We got to a situation where every child that is born is already burdened with tens of thousands of dollars in debt. And if you take all levels of government into account, about half the wages of working people in this country goes to fund all this government intervention.
Why did this happen? As some of you probably know, economists and political scientists who belong to a school of thought called “Public Choice” have tried to explain this dynamic. Their research shows how particular groups have a strong interest in getting organized to put pressure on politicians.
These special interest groups want subsidies, trade protection, more generous social programs, a fiscal or legal privilege, regulation that favours them and keeps out competition. Any favour they get from the government can potentially bring them huge benefits.
Of course, each of us will have to pay for it. But in our case, the amount we pay for each measure is not significant enough to justify getting organized to oppose it. You won’t go to meetings and demonstrate in the street to oppose a particular program that will cost you ten dollars. But the small group of people who get 100 million dollars have a huge interest in getting organized.
It’s very hard for politicians to say no to these lobbies. Because these groups have the means to hijack debates, quickly mobilize support and fuel controversies in the media. On the other hand, nobody hears what the silent majority has to say even if they are the ones paying the bill.
So, there is a fundamental imbalance in political debates. On one side, you have concentrated benefits to special interest groups who have a strong incentive to do their lobbying and to keep their entitlements; on the other side, you have dispersed costs that fall on society at large.
That’s how government grows and grows. That’s how we become less and less free. And more and more dependent on government.
What should we do to reverse this trend?
One way to change the terms of the debate would be to announce that the government is not going to grow anymore.
Let’s try a thought experiment. Let’s say that the federal government is big enough as it is and that expenses are not going to grow anymore. And I’m not saying zero growth adjusted for inflation and population or GDP increase. Just zero growth. The overall budget is frozen.
From now on, any government decision has to be taken within this budgetary constraint.
Every new government program, or increase in an existing program, has to be balanced by a decrease somewhere else.
We will no longer have debates about how much more generous the government can be with this or that group, as if the money belonged to the government instead of taxpayers.
The focus of the debate will shift to a determination of priorities: what are the most important tasks for government to achieve with the money we have?
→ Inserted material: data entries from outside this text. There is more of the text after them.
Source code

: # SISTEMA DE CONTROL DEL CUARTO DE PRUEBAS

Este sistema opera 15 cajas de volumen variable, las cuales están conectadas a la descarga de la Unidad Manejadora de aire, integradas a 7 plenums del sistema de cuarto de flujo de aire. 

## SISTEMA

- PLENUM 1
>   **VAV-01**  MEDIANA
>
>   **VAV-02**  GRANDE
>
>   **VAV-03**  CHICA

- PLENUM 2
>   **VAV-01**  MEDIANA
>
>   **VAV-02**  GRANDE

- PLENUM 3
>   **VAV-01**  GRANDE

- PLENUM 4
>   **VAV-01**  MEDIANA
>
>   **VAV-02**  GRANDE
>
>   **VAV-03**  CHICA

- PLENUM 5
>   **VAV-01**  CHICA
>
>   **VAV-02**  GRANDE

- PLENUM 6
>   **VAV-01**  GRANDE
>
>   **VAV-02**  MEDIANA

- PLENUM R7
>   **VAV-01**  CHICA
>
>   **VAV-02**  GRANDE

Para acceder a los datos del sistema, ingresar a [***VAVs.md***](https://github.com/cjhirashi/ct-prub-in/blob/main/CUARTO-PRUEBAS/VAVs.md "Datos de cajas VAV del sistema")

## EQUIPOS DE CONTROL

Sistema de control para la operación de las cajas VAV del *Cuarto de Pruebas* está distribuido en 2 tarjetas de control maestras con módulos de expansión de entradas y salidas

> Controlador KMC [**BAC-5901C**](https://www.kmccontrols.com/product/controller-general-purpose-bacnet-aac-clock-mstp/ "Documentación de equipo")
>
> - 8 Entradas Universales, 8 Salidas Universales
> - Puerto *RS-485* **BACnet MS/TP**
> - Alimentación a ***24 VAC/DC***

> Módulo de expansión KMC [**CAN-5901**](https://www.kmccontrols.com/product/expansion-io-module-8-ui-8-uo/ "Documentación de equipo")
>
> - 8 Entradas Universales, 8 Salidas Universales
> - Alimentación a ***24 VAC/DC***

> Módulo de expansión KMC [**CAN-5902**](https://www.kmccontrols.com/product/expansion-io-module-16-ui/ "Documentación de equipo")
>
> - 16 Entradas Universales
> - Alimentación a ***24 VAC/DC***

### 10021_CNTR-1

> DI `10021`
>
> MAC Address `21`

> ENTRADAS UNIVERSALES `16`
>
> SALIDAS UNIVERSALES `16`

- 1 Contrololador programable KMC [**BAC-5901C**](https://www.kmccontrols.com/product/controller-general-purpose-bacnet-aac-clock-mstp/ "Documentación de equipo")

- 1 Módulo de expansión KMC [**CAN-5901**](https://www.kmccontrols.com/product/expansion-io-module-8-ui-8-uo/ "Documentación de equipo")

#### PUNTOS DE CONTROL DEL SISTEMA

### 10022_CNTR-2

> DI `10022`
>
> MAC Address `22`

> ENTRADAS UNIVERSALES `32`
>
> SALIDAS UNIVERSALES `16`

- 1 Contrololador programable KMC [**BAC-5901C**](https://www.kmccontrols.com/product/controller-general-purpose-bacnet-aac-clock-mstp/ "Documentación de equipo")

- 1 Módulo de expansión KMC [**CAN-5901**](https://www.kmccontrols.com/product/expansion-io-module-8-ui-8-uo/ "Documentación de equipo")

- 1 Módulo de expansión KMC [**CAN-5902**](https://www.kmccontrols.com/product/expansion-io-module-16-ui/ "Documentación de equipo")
Is this government function really important and should we have more of it? Then where should we do less or what should we stop doing and leave in the hands of the free market, voluntary organisations and individual citizens? The silent majority’s interests are always being protected.
That would be quite a change, don’t you think? A commitment to Zero Budget Growth could become a powerful symbol of fiscal conservatism, just like the “No Deficit” consensus was, to some extent, until the advent of the global economic crisis. But the consequences would be much deeper.
It would mean that every year, the relative size of government would be smaller. It would force politicians, bureaucrats, lobbyists and everybody else to stop thinking that your salaries are just there to grab for their own benefit. It would mean more freedom through less government. And because of the budgetary constraints, Canadians would have a lot more confidence that we’re not wasting their money.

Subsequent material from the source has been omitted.